Krishnaraj Srinath

Personal information
- Born: 23 November 1969 (age 56) Madurai, Tamil Nadu, India
- Batting: Right-handed
- Bowling: Right-arm off-break
- Relations: Krishnaraj Sriram (brother)

Domestic team information
- 1991–1994: Karnataka
- 1995–1997: Tamil Nadu
- FC debut: 27 December 1991 Karnataka v Hyderabad
- Last FC: 3 November 1996 Tamil Nadu v Goa
- LA debut: 7 December 1993 Karnataka v Andhra
- Last LA: 3 February 1996 Tamil Nadu v Karnataka

Umpiring information
- FC umpired: 51 (2009–2016)
- LA umpired: 19 (2011–2015)
- T20 umpired: 26 (2009–2015)

Career statistics
| Competition | First-class | List A |
| Matches | 24 | 8 |
| Runs scored | 1,169 | 152 |
| Batting average | 34.38 | 25.33 |
| 100s/50s | 3/5 | 0/1 |
| Top score | 159 | 88 |
| Balls bowled | 460 | 66 |
| Wickets | 6 | 3 |
| Bowling average | 29.83 | 16.33 |
| 5 wickets in innings | 0 | 0 |
| 10 wickets in match | 0 | 0 |
| Best bowling | 2/5 | 2/30 |
| Catches/stumpings | 26/0 | 2/0 |
- Source: CricketArchive, 28 December 2016

= Krishnaraj Srinath =

Indian cricketer (born 1969)

Krishnaraj Srinath (born 23 November 1969) is an Indian cricket umpire and former Indian cricketer. He represented Karnataka and Tamil Nadu in Ranji Trophy. He featured as umpire in U-19 ODIs.
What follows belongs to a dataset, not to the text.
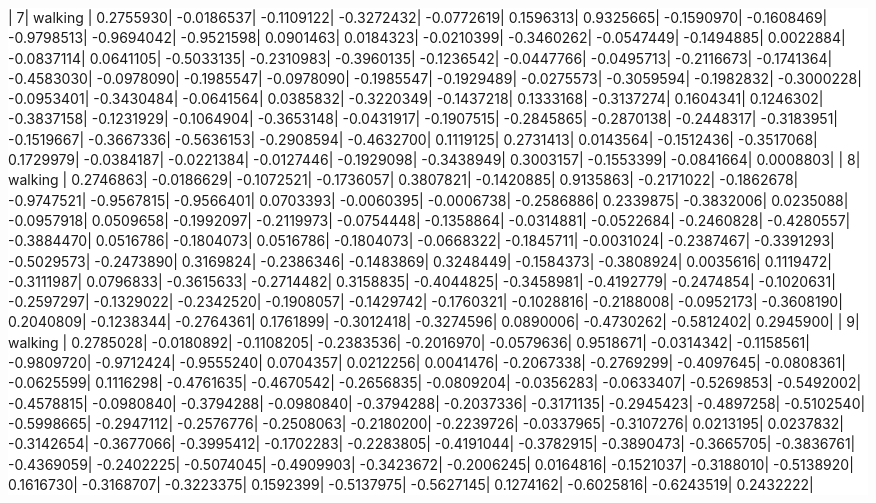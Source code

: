 |        7| walking            |         0.2755930|        -0.0186537|        -0.1109122|       -0.3272432|       -0.0772619|        0.1596313|            0.9325665|           -0.1590970|           -0.1608469|          -0.9798513|          -0.9694042|          -0.9521598|             0.0901463|             0.0184323|            -0.0210399|           -0.3460262|           -0.0547449|           -0.1494885|          0.0022884|         -0.0837114|          0.0641105|        -0.5033135|        -0.2310983|        -0.3960135|             -0.1236542|             -0.0447766|             -0.0495713|            -0.2116673|            -0.1741364|            -0.4583030|       -0.0978090|      -0.1985547|          -0.0978090|         -0.1985547|           -0.1929489|          -0.0275573|        -0.3059594|       -0.1982832|            -0.3000228|           -0.0953401|        -0.3430484|        -0.0641564|         0.0385832|       -0.3220349|       -0.1437218|        0.1333168|            -0.3137274|             0.1604341|             0.1246302|            -0.3837158|            -0.1231929|            -0.1064904|           -0.3653148|           -0.0431917|           -0.1907515|                -0.2845865|                -0.2870138|                -0.2448317|         -0.3183951|         -0.1519667|         -0.3667336|        -0.5636153|        -0.2908594|        -0.4632700|              0.1119125|              0.2731413|              0.0143564|       -0.1512436|      -0.3517068|            0.1729979|               -0.0384187|              -0.0221384|                   -0.0127446|            -0.1929098|           -0.3438949|                 0.3003157|                -0.1553399|               -0.0841664|                     0.0008803|
|        8| walking            |         0.2746863|        -0.0186629|        -0.1072521|       -0.1736057|        0.3807821|       -0.1420885|            0.9135863|           -0.2171022|           -0.1862678|          -0.9747521|          -0.9567815|          -0.9566401|             0.0703393|            -0.0060395|            -0.0006738|           -0.2586886|            0.2339875|           -0.3832006|          0.0235088|         -0.0957918|          0.0509658|        -0.1992097|        -0.2119973|        -0.0754448|             -0.1358864|             -0.0314881|             -0.0522684|            -0.2460828|            -0.4280557|            -0.3884470|        0.0516786|      -0.1804073|           0.0516786|         -0.1804073|           -0.0668322|          -0.1845711|        -0.0031024|       -0.2387467|            -0.3391293|           -0.5029573|        -0.2473890|         0.3169824|        -0.2386346|       -0.1483869|        0.3248449|       -0.1584373|            -0.3808924|             0.0035616|             0.1119472|            -0.3111987|             0.0796833|            -0.3615633|           -0.2714482|            0.3158835|           -0.4044825|                -0.3458981|                -0.4192779|                -0.2474854|         -0.1020631|         -0.2597297|         -0.1329022|        -0.2342520|        -0.1908057|        -0.1429742|             -0.1760321|             -0.1028816|             -0.2188008|       -0.0952173|      -0.3608190|            0.2040809|               -0.1238344|              -0.2764361|                    0.1761899|            -0.3012418|           -0.3274596|                 0.0890006|                -0.4730262|               -0.5812402|                     0.2945900|
|        9| walking            |         0.2785028|        -0.0180892|        -0.1108205|       -0.2383536|       -0.2016970|       -0.0579636|            0.9518671|           -0.0314342|           -0.1158561|          -0.9809720|          -0.9712424|          -0.9555240|             0.0704357|             0.0212256|             0.0041476|           -0.2067338|           -0.2769299|           -0.4097645|         -0.0808361|         -0.0625599|          0.1116298|        -0.4761635|        -0.4670542|        -0.2656835|             -0.0809204|             -0.0356283|             -0.0633407|            -0.5269853|            -0.5492002|            -0.4578815|       -0.0980840|      -0.3794288|          -0.0980840|         -0.3794288|           -0.2037336|          -0.3171135|        -0.2945423|       -0.4897258|            -0.5102540|           -0.5998665|        -0.2947112|        -0.2576776|        -0.2508063|       -0.2180200|       -0.2239726|       -0.0337965|            -0.3107276|             0.0213195|             0.0237832|            -0.3142654|            -0.3677066|            -0.3995412|           -0.1702283|           -0.2283805|           -0.4191044|                -0.3782915|                -0.3890473|                -0.3665705|         -0.3836761|         -0.4369059|         -0.2402225|        -0.5074045|        -0.4909903|        -0.3423672|             -0.2006245|              0.0164816|             -0.1521037|       -0.3188010|      -0.5138920|            0.1616730|               -0.3168707|              -0.3223375|                    0.1592399|            -0.5137975|           -0.5627145|                 0.1274162|                -0.6025816|               -0.6243519|                     0.2432222|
He has also umpired in Ranji Trophy, Vijay Hazare Trophy and Indian Premier League

==Career==
K.Srinath made his first class debut for Karnataka in 1991–92 and played for the state till 1993–94. In 1995–96, he moved to play for Tamil Nadu, the team he represented for a couple of seasons.